Their buddies wrap them up in whatever passes as a shroud, puts them on a helicopter as a routine, and sends them home. Their first stop along the way is when they’re packed in ice, typically at the airhead. And then they’re flown to, usually, Europe where they’re then packed in ice again and flown to Dover Air Force Base, where Dover takes care of the remains, embalms them, meticulously dresses them in their uniform with the medals that they’ve earned, the emblems of their service, and then puts them on another airplane linked up with a casualty officer escort that takes them home.

A very, very good movie to watch, if you haven’t ever seen it, is “Taking Chance,” where this is done in a movie — HBO setting. Chance Phelps was killed under my command right next to me, and it’s worth seeing that if you’ve never seen it.

So that’s the process. While that’s happening, a casualty officer typically goes to the home very early in the morning and waits for the first lights to come on. And then he knocks on the door; typically a mom and dad will answer, a wife. And if there is a wife, this is happening in two different places; if the parents are divorced, three different places. And the casualty officer proceeds to break the heart of a family member and stays with that family until — well, for a long, long time, even after the internment. So that’s what happens.

This is made all the more poignant by the fact that John Kelly suffered the loss of his son – First Lieutenant Robert Kelly – in Afghanistan, and presumably experienced this same heart wrenching process, something invisible to most civilians in the age of an all-volunteer professional army.

The brief core of Kelly’s remarks then focus on the fine qualities of the men and women who serve in the US military, before defending the actions of his boss. First, the praise:

Who are these young men and women? They are the best 1 percent this country produces. Most of you, as Americans, don’t know them. Many of you don’t know anyone who knows any one of them. But they are the very best this country produces, and they volunteer to protect our country when there’s nothing in our country anymore that seems to suggest that selfless service to the nation is not only appropriate, but required. But that’s all right.

Goodness me, that’s powerful. Remember, this is a former Marine Corps general and the serving chief of staff to President Trump, and he is saying that the state of the country is such that America is no longer worthy of the sacrifice made by its men and women in uniform. Think on that for a moment.

And then comes the necessary defence of President Trump, in which Kelly references his own painful loss:

So he called four people the other day and expressed his condolences in the best way that he could. And he said to me, what do I say? I said to him, sir, there’s nothing you can do to lighten the burden on these families.

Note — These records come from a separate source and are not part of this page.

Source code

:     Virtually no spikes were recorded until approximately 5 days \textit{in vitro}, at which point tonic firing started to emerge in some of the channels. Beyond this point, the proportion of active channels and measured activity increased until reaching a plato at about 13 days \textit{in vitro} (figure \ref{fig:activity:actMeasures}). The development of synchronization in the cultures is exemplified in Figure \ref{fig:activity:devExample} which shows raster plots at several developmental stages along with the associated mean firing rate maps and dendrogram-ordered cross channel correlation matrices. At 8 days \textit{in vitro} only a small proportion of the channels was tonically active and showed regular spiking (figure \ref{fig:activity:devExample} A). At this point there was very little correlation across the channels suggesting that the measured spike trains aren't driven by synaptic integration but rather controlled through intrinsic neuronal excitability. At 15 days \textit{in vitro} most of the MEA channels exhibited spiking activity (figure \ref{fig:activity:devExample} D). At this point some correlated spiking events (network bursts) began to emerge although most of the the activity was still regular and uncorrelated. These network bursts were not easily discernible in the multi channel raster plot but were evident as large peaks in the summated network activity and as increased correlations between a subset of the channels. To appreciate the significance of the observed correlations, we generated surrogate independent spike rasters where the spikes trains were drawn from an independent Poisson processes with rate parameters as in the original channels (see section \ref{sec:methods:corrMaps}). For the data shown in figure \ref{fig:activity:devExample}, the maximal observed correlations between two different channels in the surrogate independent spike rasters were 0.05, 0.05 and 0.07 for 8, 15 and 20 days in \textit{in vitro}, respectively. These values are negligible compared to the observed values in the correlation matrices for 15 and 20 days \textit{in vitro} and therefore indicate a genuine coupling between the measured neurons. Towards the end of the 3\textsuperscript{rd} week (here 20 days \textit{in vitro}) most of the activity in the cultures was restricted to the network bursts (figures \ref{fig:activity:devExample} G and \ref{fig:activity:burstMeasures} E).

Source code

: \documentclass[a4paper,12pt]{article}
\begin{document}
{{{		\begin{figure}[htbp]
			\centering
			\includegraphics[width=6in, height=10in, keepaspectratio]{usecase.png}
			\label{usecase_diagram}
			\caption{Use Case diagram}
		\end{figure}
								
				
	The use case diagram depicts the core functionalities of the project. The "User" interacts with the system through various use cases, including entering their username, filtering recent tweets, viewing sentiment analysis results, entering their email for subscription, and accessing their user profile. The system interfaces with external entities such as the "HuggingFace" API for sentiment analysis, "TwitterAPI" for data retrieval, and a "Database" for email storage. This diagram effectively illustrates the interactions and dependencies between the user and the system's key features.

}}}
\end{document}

Well, let me tell you what I told him. Let me tell you what my best friend, Joe Dunford, told me — because he was my casualty officer. He said, Kel, he was doing exactly what he wanted to do when he was killed. He knew what he was getting into by joining that 1 percent. He knew what the possibilities were because we’re at war. And when he died, in the four cases we’re talking about, Niger, and my son’s case in Afghanistan — when he died, he was surrounded by the best men on this Earth: his friends.

That’s what the President tried to say to four families the other day. I was stunned when I came to work yesterday morning, and broken-hearted at what I saw a member of Congress doing. A member of Congress who listened in on a phone call from the President of the United States to a young wife, and in his way tried to express that opinion — that he’s a brave man, a fallen hero, he knew what he was getting himself into because he enlisted. There’s no reason to enlist; he enlisted. And he was where he wanted to be, exactly where he wanted to be, with exactly the people he wanted to be with when his life was taken.

That was the message. That was the message that was transmitted.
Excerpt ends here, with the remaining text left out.